A NASA e a equipe científica responsável por uma sonda no espaço profundo estão envolvidos em uma disputa sobre o futuro da missão New Horizons e as pesquisas científicas que ela pode realizar. A incerteza sobre o futuro da missão começou no ano passado, quando a NASA analisou uma proposta da equipe científica para uma segunda missão estendida. A sonda, lançada em 2006, passou por Plutão em 2015 e pelo objeto do Cinturão de Kuiper, Arrokoth, no início de 2019, e continuará a atravessar o Cinturão de Kuiper até 2028.
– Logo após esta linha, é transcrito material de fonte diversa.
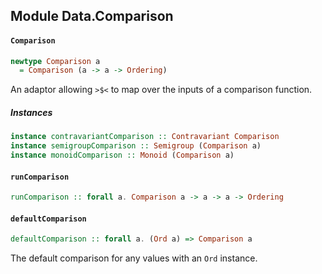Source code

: ## Module Data.Comparison

#### `Comparison`

``` purescript
newtype Comparison a
  = Comparison (a -> a -> Ordering)
```

An adaptor allowing `>$<` to map over the inputs of a comparison function.

##### Instances
``` purescript
instance contravariantComparison :: Contravariant Comparison
instance semigroupComparison :: Semigroup (Comparison a)
instance monoidComparison :: Monoid (Comparison a)
```

#### `runComparison`

``` purescript
runComparison :: forall a. Comparison a -> a -> a -> Ordering
```

#### `defaultComparison`

``` purescript
defaultComparison :: forall a. (Ord a) => Comparison a
```

The default comparison for any values with an `Ord` instance.


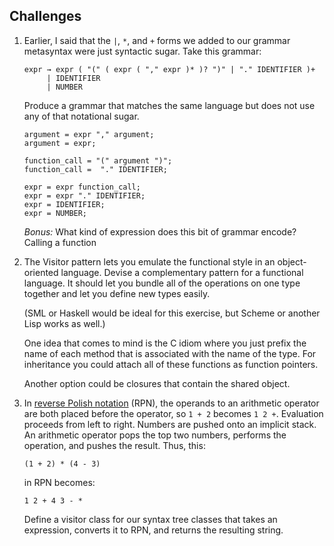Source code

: ## Challenges

1.  Earlier, I said that the `|`, `*`, and `+` forms we added to our grammar
    metasyntax were just syntactic sugar. Take this grammar:

    ```ebnf
    expr → expr ( "(" ( expr ( "," expr )* )? ")" | "." IDENTIFIER )+
         | IDENTIFIER
         | NUMBER
    ```


    Produce a grammar that matches the same language but does not use any of
    that notational sugar.

    ```ebnf
    argument = expr "," argument;
    argument = expr;

    function_call = "(" argument ")"; 
    function_call =  "." IDENTIFIER; 

    expr = expr function_call;
    expr = expr "." IDENTIFIER; 
    expr = IDENTIFIER;
    expr = NUMBER;
    ```

    *Bonus:* What kind of expression does this bit of grammar encode?
    Calling a function

1.  The Visitor pattern lets you emulate the functional style in an
    object-oriented language. Devise a complementary pattern for a functional
    language. It should let you bundle all of the operations on one type
    together and let you define new types easily.

    (SML or Haskell would be ideal for this exercise, but Scheme or another Lisp
    works as well.)

    One idea that comes to mind is the C idiom where you just prefix the name
    of each method that is associated with the name of the type. For
    inheritance you could attach all of these functions as function pointers.

    Another option could be closures that contain the shared object.


1.  In [reverse Polish notation][rpn] (RPN), the operands to an arithmetic
    operator are both placed before the operator, so `1 + 2` becomes `1 2 +`.
    Evaluation proceeds from left to right. Numbers are pushed onto an implicit
    stack. An arithmetic operator pops the top two numbers, performs the
    operation, and pushes the result. Thus, this:

    ```lox
    (1 + 2) * (4 - 3)
    ```

    in RPN becomes:

    ```lox
    1 2 + 4 3 - *
    ```

    Define a visitor class for our syntax tree classes that takes an expression,
    converts it to RPN, and returns the resulting string.

[rpn]: https://en.wikipedia.org/wiki/Reverse_Polish_notation
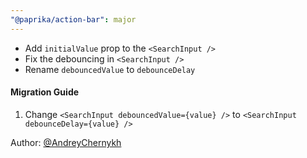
 ```yaml
---
"@paprika/action-bar": major
---
```


- Add `initialValue` prop to the `<SearchInput />`
- Fix the debouncing in `<SearchInput />`
- Rename `debouncedValue` to `debounceDelay`

#### Migration Guide

1. Change `<SearchInput debouncedValue={value} />` to `<SearchInput debounceDelay={value} />`

  Author: [@AndreyChernykh ](https://github.com/AndreyChernykh)
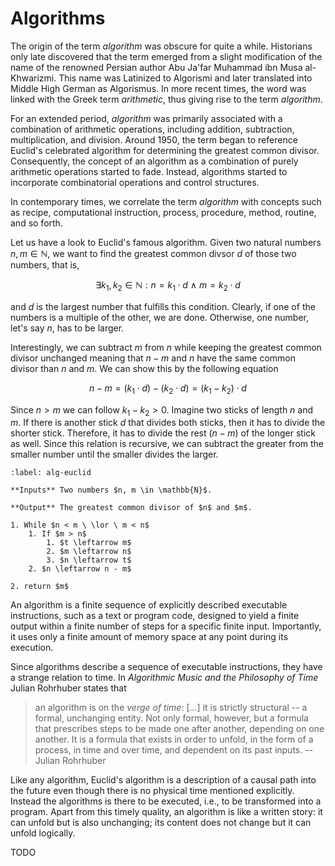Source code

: # Algorithms

The origin of the term *algorithm* was obscure for quite a while.
Historians only late discovered that the term emerged from a slight modification of the name of the renowned Persian author Abu Ja'far Muhammad ibn Musa al-Khwarizmi. 
This name was Latinized to Algorismi and later translated into Middle High German as Algorismus. 
In more recent times, the word was linked with the Greek term *arithmetic*, thus giving rise to the term *algorithm*.

For an extended period, *algorithm* was primarily associated with a combination of arithmetic operations, including addition, subtraction, multiplication, and division. 
Around 1950, the term began to reference Euclid's celebrated algorithm for determining the greatest common divisor.
Consequently, the concept of an algorithm as a combination of purely arithmetic operations started to fade.
Instead, algorithms started to incorporate combinatorial operations and control structures.

In contemporary times, we correlate the term *algorithm* with concepts such as recipe, computational instruction, process, procedure, method, routine, and so forth.

Let us have a look to Euclid's famous algorithm.
Given two natural numbers $n, m \in \mathbb{N}$, we want to find the greatest common divsor $d$ of those two numbers, that is,

$$\exists k_1, k_2 \in \mathbb{N} : n = k_1 \cdot d \ \land \ m = k_2 \cdot d$$

and $d$ is the largest number that fulfills this condition.
Clearly, if one of the numbers is a multiple of the other, we are done.
Otherwise, one number, let's say $n$, has to be larger.

Interestingly, we can subtract $m$ from $n$ while keeping the greatest common divisor unchanged meaning that $n-m$ and $n$ have the same common divisor than $n$ and $m$.
We can show this by the following equation

$$n-m = (k_1 \cdot d) - (k_2 \cdot d) = (k_1 - k_2) \cdot d$$

Since $n > m$ we can follow $k_1 - k_2 > 0$.
Imagine two sticks of length $n$ and $m$.
If there is another stick $d$ that divides both sticks, then it has to divide the shorter stick.
Therefore, it has to divide the rest ($n-m$) of the longer stick as well.
Since this relation is recursive, we can subtract the greater from the smaller number until the smaller divides the larger.

```{prf:algorithm} Eucld's Algorithm
:label: alg-euclid

**Inputs** Two numbers $n, m \in \mathbb{N}$.

**Output** The greatest common divisor of $n$ and $m$.

1. While $n < m \ \lor \ m < n$
    1. If $m > n$
        1. $t \leftarrow m$
        2. $m \leftarrow n$
        3. $n \leftarrow t$
    2. $n \leftarrow n - m$
	
2. return $m$
```

An algorithm is a finite sequence of explicitly described executable instructions, such as a text or program code, designed to yield a finite output within a finite number of steps for a specific finite input.
Importantly, it uses only a finite amount of memory space at any point during its execution.

Since algorithms describe a sequence of executable instructions, they have a strange relation to time.
In *Algorithmic Music and the Philosophy of Time* Julian Rohrhuber states that

>an algorithm is on the *verge of time*: [...] it is strictly structural -- a formal, unchanging entity. Not only formal, however, but a formula that prescribes steps to be made one after another, depending on one another. It is a formula that exists in order to unfold, in the form of a process, in time and over time, and dependent on its past inputs. -- Julian Rohrhuber

Like any algorithm, Euclid's algorithm is a description of a causal path into the future even though there is no physical time mentioned explicitly.
Instead the algorithms is there to be executed, i.e., to be transformed into a program.
Apart from this timely quality, an algorithm is like a written story: it can unfold but is also unchanging; its content does not change but it can unfold logically. 



TODO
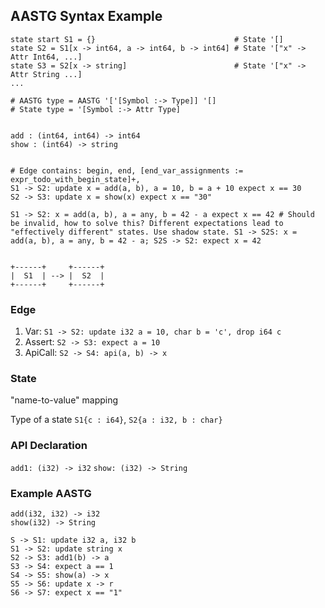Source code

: ## AASTG Syntax Example
```
state start S1 = {}                               # State '[]
state S2 = S1[x -> int64, a -> int64, b -> int64] # State '["x" -> Attr Int64, ...]
state S3 = S2[x -> string]                        # State '["x" -> Attr String ...]
...

# AASTG type = AASTG '['[Symbol :-> Type]] '[]
# State type = '[Symbol :-> Attr Type]


add : (int64, int64) -> int64
show : (int64) -> string


# Edge contains: begin, end, [end_var_assignments := expr_todo_with_begin_state]+,
S1 -> S2: update x = add(a, b), a = 10, b = a + 10 expect x == 30
S2 -> S3: update x = show(x) expect x == "30"

S1 -> S2: x = add(a, b), a = any, b = 42 - a expect x == 42 # Should be invalid, how to solve this? Different expectations lead to "effectively different" states. Use shadow state. S1 -> S2S: x = add(a, b), a = any, b = 42 - a; S2S -> S2: expect x = 42


+------+     +------+
|  S1  | --> |  S2  |
+------+     +------+

```
### Edge
1. Var: `S1 -> S2: update i32 a = 10, char b = 'c', drop i64 c`
2. Assert: `S2 -> S3: expect a = 10`
3. ApiCall: `S2 -> S4: api(a, b) -> x`

### State
"name-to-value" mapping

Type of a state `S1{c : i64}`, `S2{a : i32, b : char}`

### API Declaration
`add1: (i32) -> i32`
`show: (i32) -> String`

### Example AASTG
```
add(i32, i32) -> i32
show(i32) -> String

S -> S1: update i32 a, i32 b
S1 -> S2: update string x
S2 -> S3: add1(b) -> a
S3 -> S4: expect a == 1
S4 -> S5: show(a) -> x
S5 -> S6: update x -> r
S6 -> S7: expect x == "1"

```
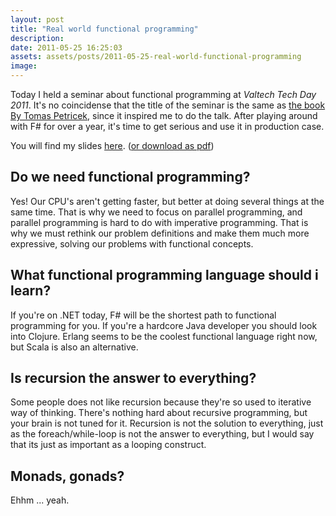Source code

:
 ```yaml
---
layout: post
title: "Real world functional programming"
description:
date: 2011-05-25 16:25:03
assets: assets/posts/2011-05-25-real-world-functional-programming
image: 
---
```


Today I held a seminar about functional programming at _Valtech Tech Day 2011_. It's no coincidense that the title of the seminar is the same as [the book By Tomas Petricek](http://www.amazon.com/Real-World-Functional-Programming-Examples/dp/1933988924 "Real World Functional Programming"), since it inspired me to do the talk. After playing around with F# for over a year, it's time to get serious and use it in production case.

You will find my slides [here](http://fp.litemedia.se "Real World Functional Programming slides"). ([or download as pdf](/assets/posts/2011-05-25-real-world-functional-programming/Real-world-functional-programming-Mikael-Lundin.pdf "Real World Functional Programming slides as PDF"))

## Do we need functional programming?

Yes! Our CPU's aren't getting faster, but better at doing several things at the same time. That is why we need to focus on parallel programming, and parallel programming is hard to do with imperative programming. That is why we must rethink our problem definitions and make them much more expressive, solving our problems with functional concepts.

## What functional programming language should i learn?

If you're on .NET today, F# will be the shortest path to functional programming for you. If you're a hardcore Java developer you should look into Clojure. Erlang seems to be the coolest functional language right now, but Scala is also an alternative.
## Is recursion the answer to everything?

Some people does not like recursion because they're so used to iterative way of thinking. There's nothing hard about recursive programming, but your brain is not tuned for it. Recursion is not the solution to everything, just as the foreach/while-loop is not the answer to everything, but I would say that its just as important as a looping construct.

## Monads, gonads?

Ehhm ... yeah.
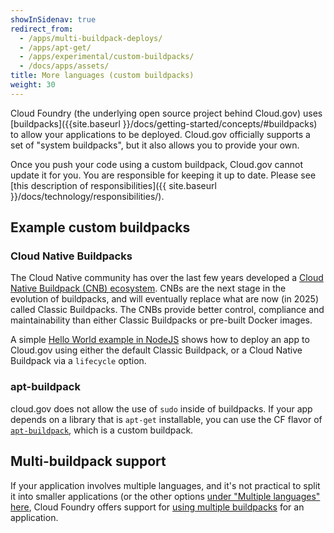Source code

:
 ```yaml
---
showInSidenav: true
redirect_from:
  - /apps/multi-buildpack-deploys/
  - /apps/apt-get/
  - /apps/experimental/custom-buildpacks/
  - /docs/apps/assets/
title: More languages (custom buildpacks)
weight: 30
---
```


Cloud Foundry (the underlying open source project behind Cloud.gov) uses [buildpacks]({{site.baseurl }}/docs/getting-started/concepts/#buildpacks) to allow your applications to be deployed. Cloud.gov officially supports a set of "system buildpacks", but it also allows you to provide your own.

Once you push your code using a custom buildpack, Cloud.gov cannot update it for you. You are responsible for keeping it up to date. Please see [this description of responsibilities]({{ site.baseurl }}/docs/technology/responsibilities/).

## Example custom buildpacks

### Cloud Native Buildpacks

The Cloud Native community has over the last few years developed a [Cloud Native Buildpack (CNB) ecosystem](https://buildpacks.io/). CNBs are the next stage in the evolution of buildpacks, and will eventually replace what are now (in 2025) called Classic Buildpacks. The CNBs provide better control, compliance and maintainability than either Classic Buildpacks or pre-built Docker images.

A simple [Hello World example in NodeJS](https://github.com/cloud-gov/cf-hello-worlds/tree/main/nodejs) shows how to deploy an app to Cloud.gov using either the default Classic Buildpack, or a Cloud Native Buildpack via a `lifecycle` option.

### apt-buildpack

cloud.gov does not allow the use of `sudo` inside of buildpacks. If your app depends on a library that is `apt-get` installable, you can use the CF flavor of [`apt-buildpack`](https://github.com/cloudfoundry/apt-buildpack), which is a custom buildpack.

## Multi-buildpack support

If your application involves multiple languages, and it's not practical to split it into smaller applications (or the other options [under "Multiple languages" here](/docs/getting-started/concepts/#buildpacks), Cloud Foundry offers support for [using multiple buildpacks](https://docs.cloudfoundry.org/buildpacks/use-multiple-buildpacks.html) for an application.
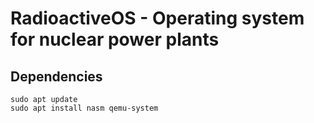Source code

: # RadioactiveOS - Operating system for nuclear power plants
## Dependencies
```
sudo apt update
sudo apt install nasm qemu-system
```
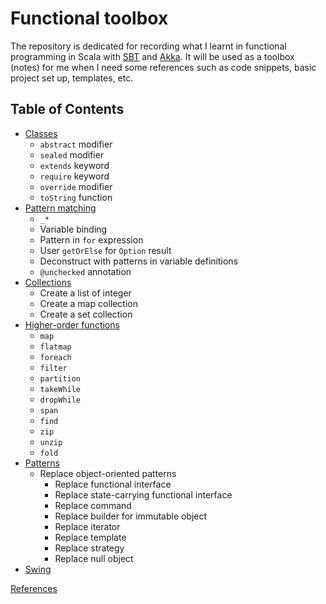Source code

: # Functional toolbox

The repository is dedicated for recording what I learnt in functional 
programming in Scala with 
[SBT](http://www.scala-sbt.org/download.html) and [Akka](http://akka.io/). 
It will be used as a toolbox (notes) for me when I need some references 
such as code snippets, basic project set up, templates, etc.

## Table of Contents ##

- [Classes](Classes/Classes.md)
  - `abstract` modifier
  - `sealed` modifier
  - `extends` keyword
  - `require` keyword
  - `override` modifier
  - `toString` function
- [Pattern matching](Classes/Classes.md)
  - ```_*```
  - Variable binding
  - Pattern in `for` expression
  - User `getOrElse` for `Option` result
  - Deconstruct with patterns in variable definitions
  - `@unchecked` annotation 
- [Collections](HigherOrderFunctions/Functions.md)
  - Create a list of integer
  - Create a map collection
  - Create a set collection
- [Higher-order functions](HigherOrderFunctions/Functions.md)
  - `map`
  - `flatmap`
  - `foreach` 
  - `filter` 
  - `partition` 
  - `takeWhile` 
  - `dropWhile` 
  - `span` 
  - `find` 
  - `zip` 
  - `unzip` 
  - `fold` 
- [Patterns](Patterns/Patterns.md)
  - Replace object-oriented patterns
    - Replace functional interface
    - Replace state-carrying functional interface
    - Replace command
    - Replace builder for immutable object
    - Replace iterator
    - Replace template
    - Replace strategy
    - Replace null object
- [Swing](Swing/Swing.md)

[References](References/References.md)

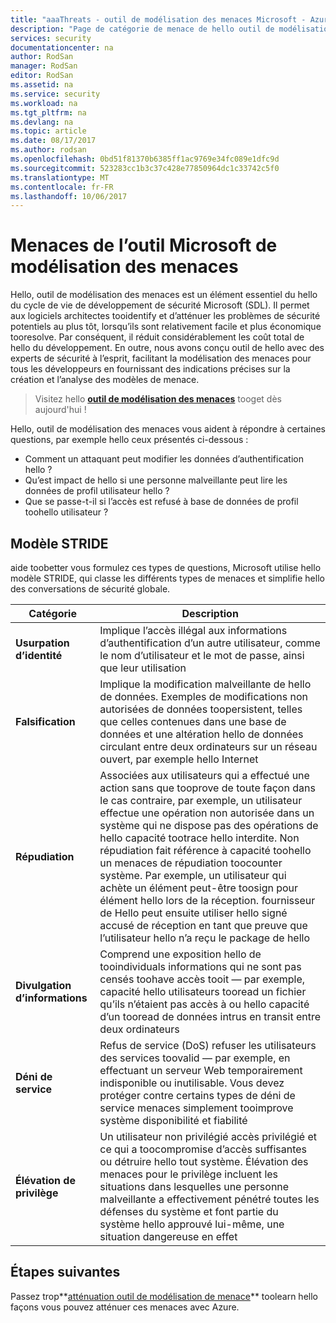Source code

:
 ```yaml
---
title: "aaaThreats - outil de modélisation des menaces Microsoft - Azure | Documents Microsoft"
description: "Page de catégorie de menace de hello outil de modélisation de menace de Microsoft, contenant des catégories pour tous les exposés généré menaces."
services: security
documentationcenter: na
author: RodSan
manager: RodSan
editor: RodSan
ms.assetid: na
ms.service: security
ms.workload: na
ms.tgt_pltfrm: na
ms.devlang: na
ms.topic: article
ms.date: 08/17/2017
ms.author: rodsan
ms.openlocfilehash: 0bd51f81370b6385ff1ac9769e34fc089e1dfc9d
ms.sourcegitcommit: 523283cc1b3c37c428e77850964dc1c33742c5f0
ms.translationtype: MT
ms.contentlocale: fr-FR
ms.lasthandoff: 10/06/2017
---
```

# <a name="microsoft-threat-modeling-tool-threats"></a>Menaces de l’outil Microsoft de modélisation des menaces

Hello, outil de modélisation des menaces est un élément essentiel du hello du cycle de vie de développement de sécurité Microsoft (SDL). Il permet aux logiciels architectes tooidentify et d’atténuer les problèmes de sécurité potentiels au plus tôt, lorsqu’ils sont relativement facile et plus économique tooresolve. Par conséquent, il réduit considérablement les coût total de hello du développement. En outre, nous avons conçu outil de hello avec des experts de sécurité à l’esprit, facilitant la modélisation des menaces pour tous les développeurs en fournissant des indications précises sur la création et l’analyse des modèles de menace.

> Visitez hello  **[outil de modélisation des menaces](./azure-security-threat-modeling-tool.md)**  tooget dès aujourd'hui !

Hello, outil de modélisation des menaces vous aident à répondre à certaines questions, par exemple hello ceux présentés ci-dessous :

* Comment un attaquant peut modifier les données d’authentification hello ?
* Qu’est impact de hello si une personne malveillante peut lire les données de profil utilisateur hello ?
* Que se passe-t-il si l’accès est refusé à base de données de profil toohello utilisateur ?

## <a name="stride-model"></a>Modèle STRIDE

aide toobetter vous formulez ces types de questions, Microsoft utilise hello modèle STRIDE, qui classe les différents types de menaces et simplifie hello des conversations de sécurité globale.

| Catégorie | Description |
| -------- | ----------- |
| **Usurpation d’identité** | Implique l’accès illégal aux informations d’authentification d’un autre utilisateur, comme le nom d’utilisateur et le mot de passe, ainsi que leur utilisation |
| **Falsification** | Implique la modification malveillante de hello de données. Exemples de modifications non autorisées de données toopersistent, telles que celles contenues dans une base de données et une altération hello de données circulant entre deux ordinateurs sur un réseau ouvert, par exemple hello Internet |
| **Répudiation** | Associées aux utilisateurs qui a effectué une action sans que tooprove de toute façon dans le cas contraire, par exemple, un utilisateur effectue une opération non autorisée dans un système qui ne dispose pas des opérations de hello capacité tootrace hello interdite. Non répudiation fait référence à capacité toohello un menaces de répudiation toocounter système. Par exemple, un utilisateur qui achète un élément peut-être toosign pour élément hello lors de la réception. fournisseur de Hello peut ensuite utiliser hello signé accusé de réception en tant que preuve que l’utilisateur hello n’a reçu le package de hello |
| **Divulgation d’informations** | Comprend une exposition hello de tooindividuals informations qui ne sont pas censés toohave accès tooit — par exemple, capacité hello utilisateurs tooread un fichier qu’ils n’étaient pas accès à ou hello capacité d’un tooread de données intrus en transit entre deux ordinateurs |
| **Déni de service** | Refus de service (DoS) refuser les utilisateurs des services toovalid — par exemple, en effectuant un serveur Web temporairement indisponible ou inutilisable. Vous devez protéger contre certains types de déni de service menaces simplement tooimprove système disponibilité et fiabilité |
| **Élévation de privilège** | Un utilisateur non privilégié accès privilégié et ce qui a toocompromise d’accès suffisantes ou détruire hello tout système. Élévation des menaces pour le privilège incluent les situations dans lesquelles une personne malveillante a effectivement pénétré toutes les défenses du système et font partie du système hello approuvé lui-même, une situation dangereuse en effet |

## <a name="next-steps"></a>Étapes suivantes

Passez trop**[atténuation outil de modélisation de menace](./azure-security-threat-modeling-tool-mitigations.md)**  toolearn hello façons vous pouvez atténuer ces menaces avec Azure.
A equipe do projeto propôs uma missão científica multidisciplinar para a New Horizons, realizando uma combinação de pesquisas em astrofísica, heliofísica e ciência planetária. O foco é “apenas coisas que podem ser feitas em virtude de estar a essa grande distância ou no Cinturão de Kuiper”, disse Alan Stern, investigador principal da New Horizons, em uma reunião do Outer Planets Assessment Group (OPAG) em 3 de maio.

Como parte da revisão sênior de ciência planetária que considerou propostas da New Horizons e de outras espaçonaves em busca de missões estendidas, a NASA aprovou financiamento apenas para dois anos, em vez dos três solicitados. A agência decidiu financiar a New Horizons até o ano fiscal de 2024 como parte da divisão de ciência planetária e, em seguida, fazer com que a missão competisse em uma revisão sênior separada para a divisão de heliofísica a partir do ano fiscal de 2025.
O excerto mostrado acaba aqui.